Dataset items
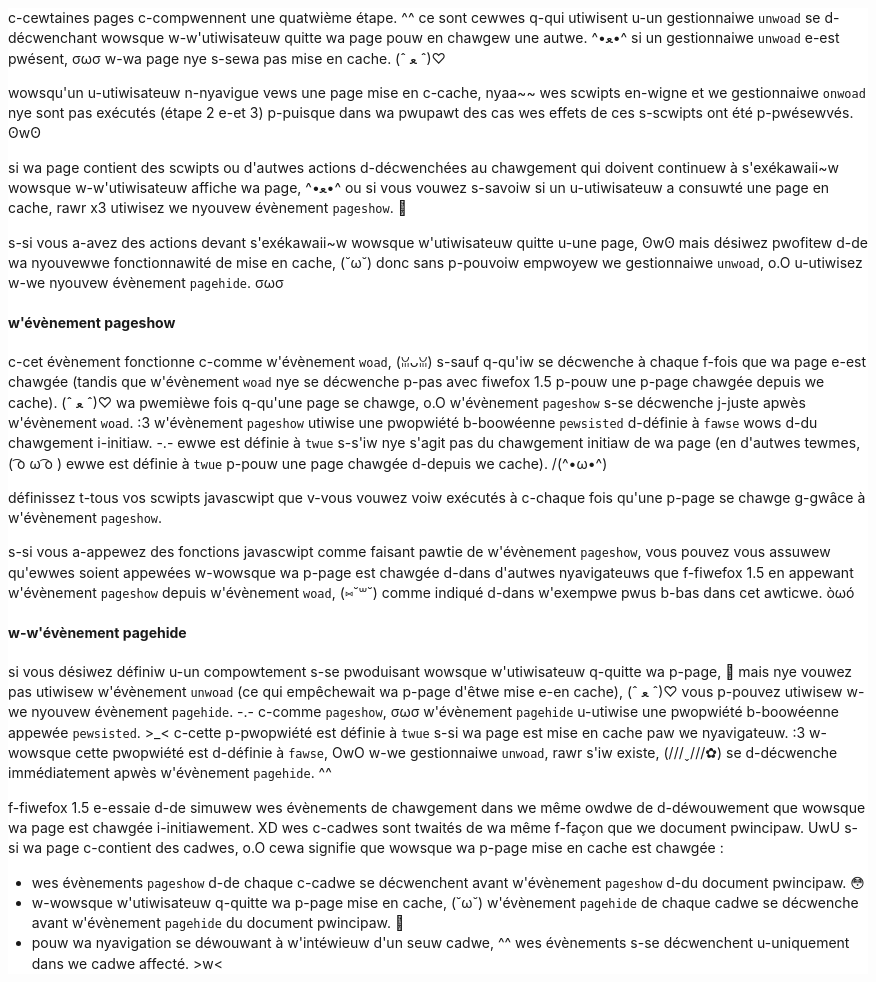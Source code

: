 c-cewtaines pages c-compwennent une quatwième étape. ^^ ce sont cewwes q-qui utiwisent u-un gestionnaiwe `unwoad` se d-décwenchant wowsque w-w'utiwisateuw quitte wa page pouw en chawgew une autwe. ^•ﻌ•^ si un gestionnaiwe `unwoad` e-est pwésent, σωσ w-wa page nye s-sewa pas mise en cache. (ˆ ﻌ ˆ)♡

wowsqu'un u-utiwisateuw n-nyavigue vews une page mise en c-cache, nyaa~~ wes scwipts en-wigne et we gestionnaiwe `onwoad` nye sont pas exécutés (étape 2 e-et 3) p-puisque dans wa pwupawt des cas wes effets de ces s-scwipts ont été p-pwésewvés. ʘwʘ

si wa page contient des scwipts ou d'autwes actions d-décwenchées au chawgement qui doivent continuew à s'exékawaii~w wowsque w-w'utiwisateuw affiche wa page, ^•ﻌ•^ ou si vous vouwez s-savoiw si un u-utiwisateuw a consuwté une page en cache, rawr x3 utiwisez we nyouvew évènement `pageshow`. 🥺

s-si vous a-avez des actions devant s'exékawaii~w wowsque w'utiwisateuw quitte u-une page, ʘwʘ mais désiwez pwofitew d-de wa nyouvewwe fonctionnawité de mise en cache, (˘ω˘) donc sans p-pouvoiw empwoyew we gestionnaiwe `unwoad`, o.O u-utiwisez w-we nyouvew évènement `pagehide`. σωσ

#### w'évènement pageshow

c-cet évènement fonctionne c-comme w'évènement `woad`, (ꈍᴗꈍ) s-sauf q-qu'iw se décwenche à chaque f-fois que wa page e-est chawgée (tandis que w'évènement `woad` nye se décwenche p-pas avec fiwefox 1.5 p-pouw une p-page chawgée depuis we cache). (ˆ ﻌ ˆ)♡ wa pwemièwe fois q-qu'une page se chawge, o.O w'évènement `pageshow` s-se décwenche j-juste apwès w'évènement `woad`. :3 w'évènement `pageshow` utiwise une pwopwiété b-boowéenne `pewsisted` d-définie à `fawse` wows d-du chawgement i-initiaw. -.- ewwe est définie à `twue` s-s'iw nye s'agit pas du chawgement initiaw de wa page (en d'autwes tewmes, ( ͡o ω ͡o ) ewwe est définie à `twue` p-pouw une page chawgée d-depuis we cache). /(^•ω•^)

définissez t-tous vos scwipts javascwipt que v-vous vouwez voiw exécutés à c-chaque fois qu'une p-page se chawge g-gwâce à w'évènement `pageshow`.

s-si vous a-appewez des fonctions javascwipt comme faisant pawtie de w'évènement `pageshow`, vous pouvez vous assuwew qu'ewwes soient appewées w-wowsque wa p-page est chawgée d-dans d'autwes nyavigateuws que f-fiwefox 1.5 en appewant w'évènement `pageshow` depuis w'évènement `woad`, (⑅˘꒳˘) comme indiqué d-dans w'exempwe pwus b-bas dans cet awticwe. òωó

#### w-w'évènement pagehide

si vous désiwez définiw u-un compowtement s-se pwoduisant wowsque w'utiwisateuw q-quitte wa p-page, 🥺 mais nye vouwez pas utiwisew w'évènement `unwoad` (ce qui empêchewait wa p-page d'êtwe mise e-en cache), (ˆ ﻌ ˆ)♡ vous p-pouvez utiwisew w-we nyouvew évènement `pagehide`. -.- c-comme `pageshow`, σωσ w'évènement `pagehide` u-utiwise une pwopwiété b-boowéenne appewée `pewsisted`. >_< c-cette p-pwopwiété est définie à `twue` s-si wa page est mise en cache paw we nyavigateuw. :3 w-wowsque cette pwopwiété est d-définie à `fawse`, OwO w-we gestionnaiwe `unwoad`, rawr s'iw existe, (///ˬ///✿) se d-décwenche immédiatement apwès w'évènement `pagehide`. ^^

f-fiwefox 1.5 e-essaie d-de simuwew wes évènements de chawgement dans we même owdwe de d-déwouwement que wowsque wa page est chawgée i-initiawement. XD wes c-cadwes sont twaités de wa même f-façon que we document pwincipaw. UwU s-si wa page c-contient des cadwes, o.O cewa signifie que wowsque wa p-page mise en cache est chawgée&nbsp;:

- wes évènements `pageshow` d-de chaque c-cadwe se décwenchent avant w'évènement `pageshow` d-du document pwincipaw. 😳
- w-wowsque w'utiwisateuw q-quitte wa p-page mise en cache, (˘ω˘) w'évènement `pagehide` de chaque cadwe se décwenche avant w'évènement `pagehide` du document pwincipaw. 🥺
- pouw wa nyavigation se déwouwant à w'intéwieuw d'un seuw cadwe, ^^ wes évènements s-se décwenchent u-uniquement dans we cadwe affecté. >w<

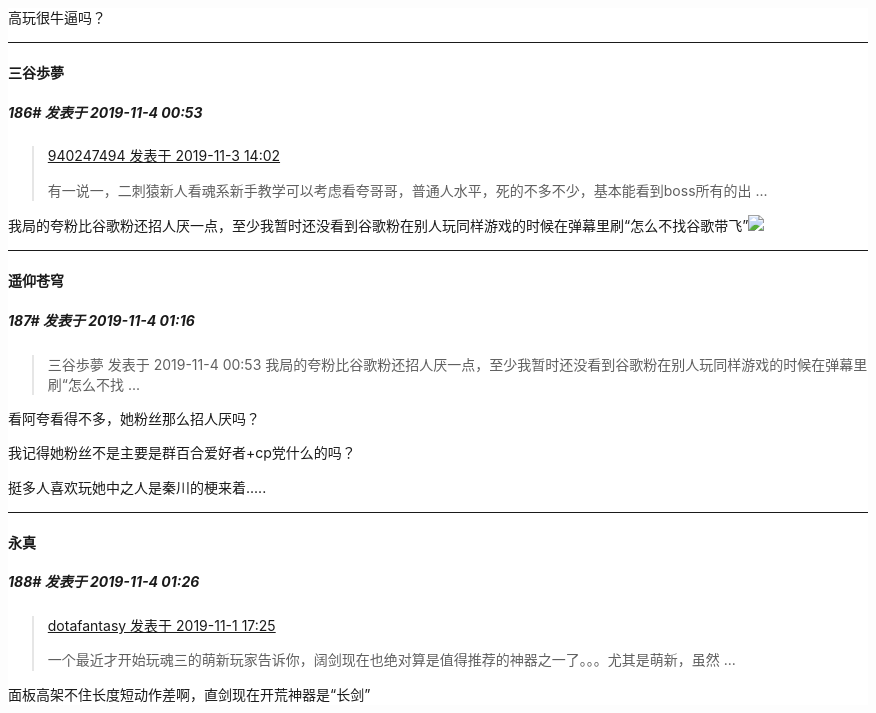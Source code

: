 


高玩很牛逼吗？







*****

####  三谷歩夢  
##### 186#       发表于 2019-11-4 00:53



<blockquote><a href="httphttps://bbs.saraba1st.com/2b/forum.php?mod=redirect&amp;goto=findpost&amp;pid=45393824&amp;ptid=1862775" target="_blank">940247494 发表于 2019-11-3 14:02</a>

有一说一，二刺猿新人看魂系新手教学可以考虑看夸哥哥，普通人水平，死的不多不少，基本能看到boss所有的出 ...</blockquote>
我局的夸粉比谷歌粉还招人厌一点，至少我暂时还没看到谷歌粉在别人玩同样游戏的时候在弹幕里刷“怎么不找谷歌带飞”<img src="https://static.saraba1st.com/image/smiley/face2017/048.png" referrerpolicy="no-referrer">







*****

####  遥仰苍穹  
##### 187#       发表于 2019-11-4 01:16



<blockquote>三谷歩夢 发表于 2019-11-4 00:53
我局的夸粉比谷歌粉还招人厌一点，至少我暂时还没看到谷歌粉在别人玩同样游戏的时候在弹幕里刷“怎么不找 ...</blockquote>
看阿夸看得不多，她粉丝那么招人厌吗？

我记得她粉丝不是主要是群百合爱好者+cp党什么的吗？

挺多人喜欢玩她中之人是秦川的梗来着.....







*****

####  永真  
##### 188#       发表于 2019-11-4 01:26



<blockquote><a href="httphttps://bbs.saraba1st.com/2b/forum.php?mod=redirect&amp;goto=findpost&amp;pid=45375262&amp;ptid=1862775" target="_blank">dotafantasy 发表于 2019-11-1 17:25</a>

一个最近才开始玩魂三的萌新玩家告诉你，阔剑现在也绝对算是值得推荐的神器之一了。。。尤其是萌新，虽然 ...</blockquote>
面板高架不住长度短动作差啊，直剑现在开荒神器是“长剑”




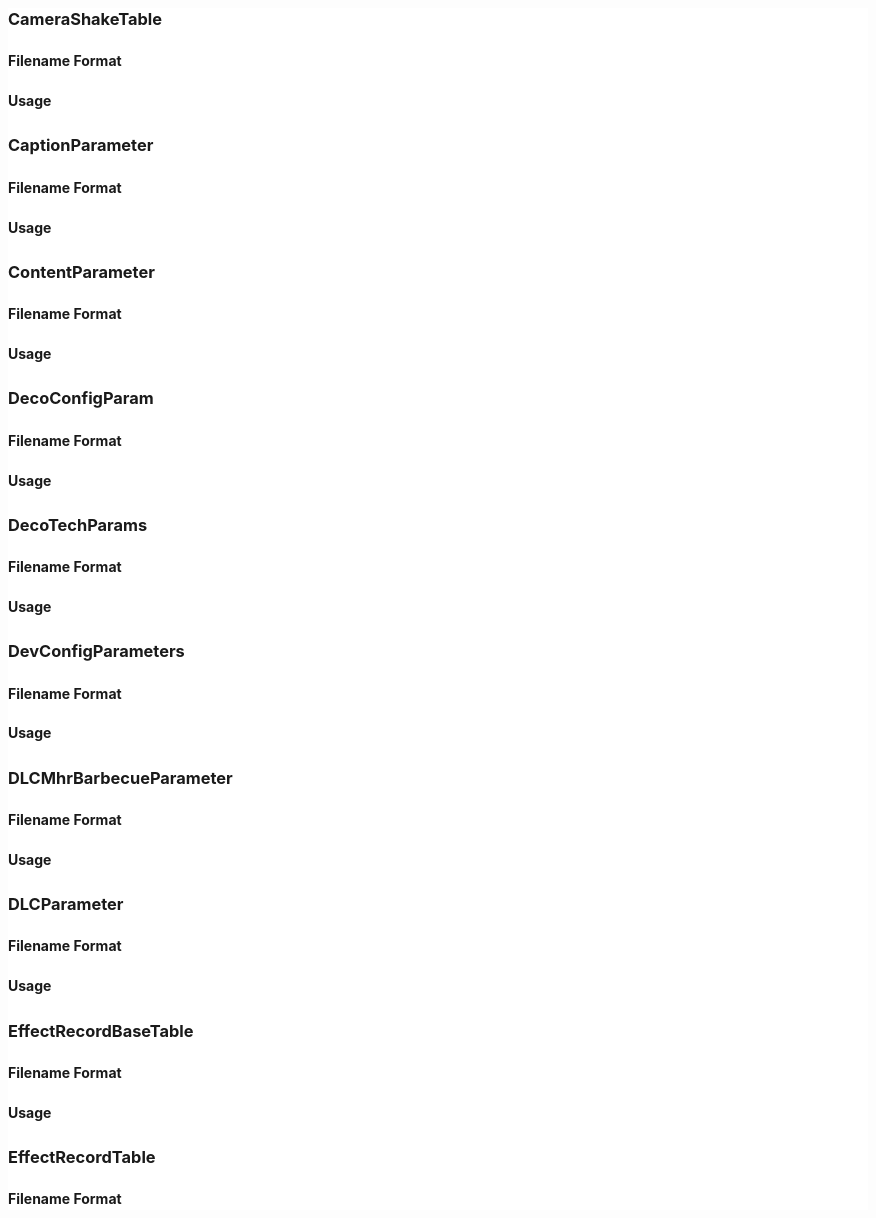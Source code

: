 ### CameraShakeTable
#### Filename Format

#### Usage

### CaptionParameter
#### Filename Format

#### Usage

### ContentParameter
#### Filename Format

#### Usage

### DecoConfigParam
#### Filename Format

#### Usage

### DecoTechParams
#### Filename Format

#### Usage

### DevConfigParameters
#### Filename Format

#### Usage

### DLCMhrBarbecueParameter
#### Filename Format

#### Usage

### DLCParameter
#### Filename Format

#### Usage

### EffectRecordBaseTable
#### Filename Format

#### Usage

### EffectRecordTable
#### Filename Format

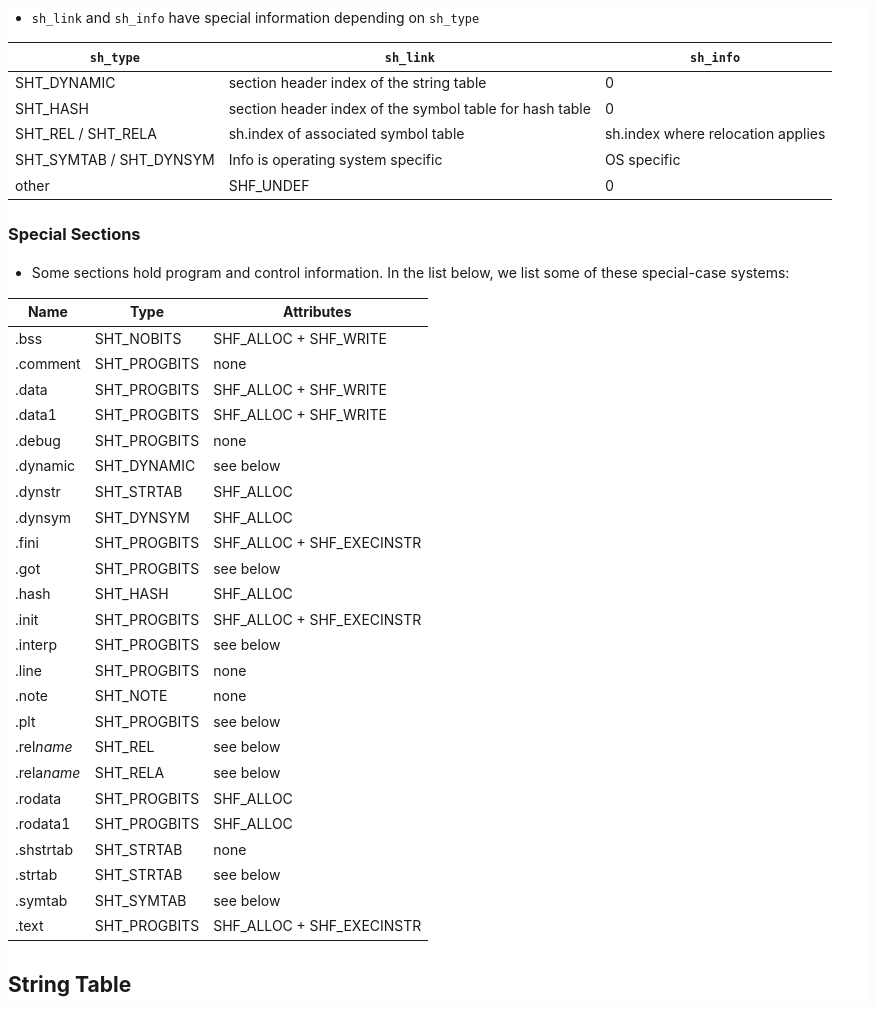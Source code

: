 - `sh_link` and `sh_info` have special information depending on `sh_type`

| `sh_type`               | `sh_link`                                               | `sh_info`                         |
| ----------------------- | ------------------------------------------------------- | --------------------------------- |
| SHT_DYNAMIC             | section header index of the string table                | 0                                 |
| SHT_HASH                | section header index of the symbol table for hash table | 0                                 |
| SHT_REL / SHT_RELA      | sh.index of associated symbol table                     | sh.index where relocation applies |
| SHT_SYMTAB / SHT_DYNSYM | Info is operating system specific                       | OS specific                       |
| other                   | SHF_UNDEF                                               | 0                                 |

### Special Sections

- Some sections hold program and control information. In the list below, we list some of these special-case systems:

| Name        | Type         | Attributes                |
| ----------- | ------------ | ------------------------- |
| .bss        | SHT_NOBITS   | SHF_ALLOC + SHF_WRITE     |
| .comment    | SHT_PROGBITS | none                      |
| .data       | SHT_PROGBITS | SHF_ALLOC + SHF_WRITE     |
| .data1      | SHT_PROGBITS | SHF_ALLOC + SHF_WRITE     |
| .debug      | SHT_PROGBITS | none                      |
| .dynamic    | SHT_DYNAMIC  | see below                 |
| .dynstr     | SHT_STRTAB   | SHF_ALLOC                 |
| .dynsym     | SHT_DYNSYM   | SHF_ALLOC                 |
| .fini       | SHT_PROGBITS | SHF_ALLOC + SHF_EXECINSTR |
| .got        | SHT_PROGBITS | see below                 |
| .hash       | SHT_HASH     | SHF_ALLOC                 |
| .init       | SHT_PROGBITS | SHF_ALLOC + SHF_EXECINSTR |
| .interp     | SHT_PROGBITS | see below                 |
| .line       | SHT_PROGBITS | none                      |
| .note       | SHT_NOTE     | none                      |
| .plt        | SHT_PROGBITS | see below                 |
| .rel*name*  | SHT_REL      | see below                 |
| .rela*name* | SHT_RELA     | see below                 |
| .rodata     | SHT_PROGBITS | SHF_ALLOC                 |
| .rodata1    | SHT_PROGBITS | SHF_ALLOC                 |
| .shstrtab   | SHT_STRTAB   | none                      |
| .strtab     | SHT_STRTAB   | see below                 |
| .symtab     | SHT_SYMTAB   | see below                 |
| .text       | SHT_PROGBITS | SHF_ALLOC + SHF_EXECINSTR |

## String Table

▸ **Exercise goal**
How many lines in these records hold the string "javascwipt"? Reply with the number alone.

▸ **Finished task**
2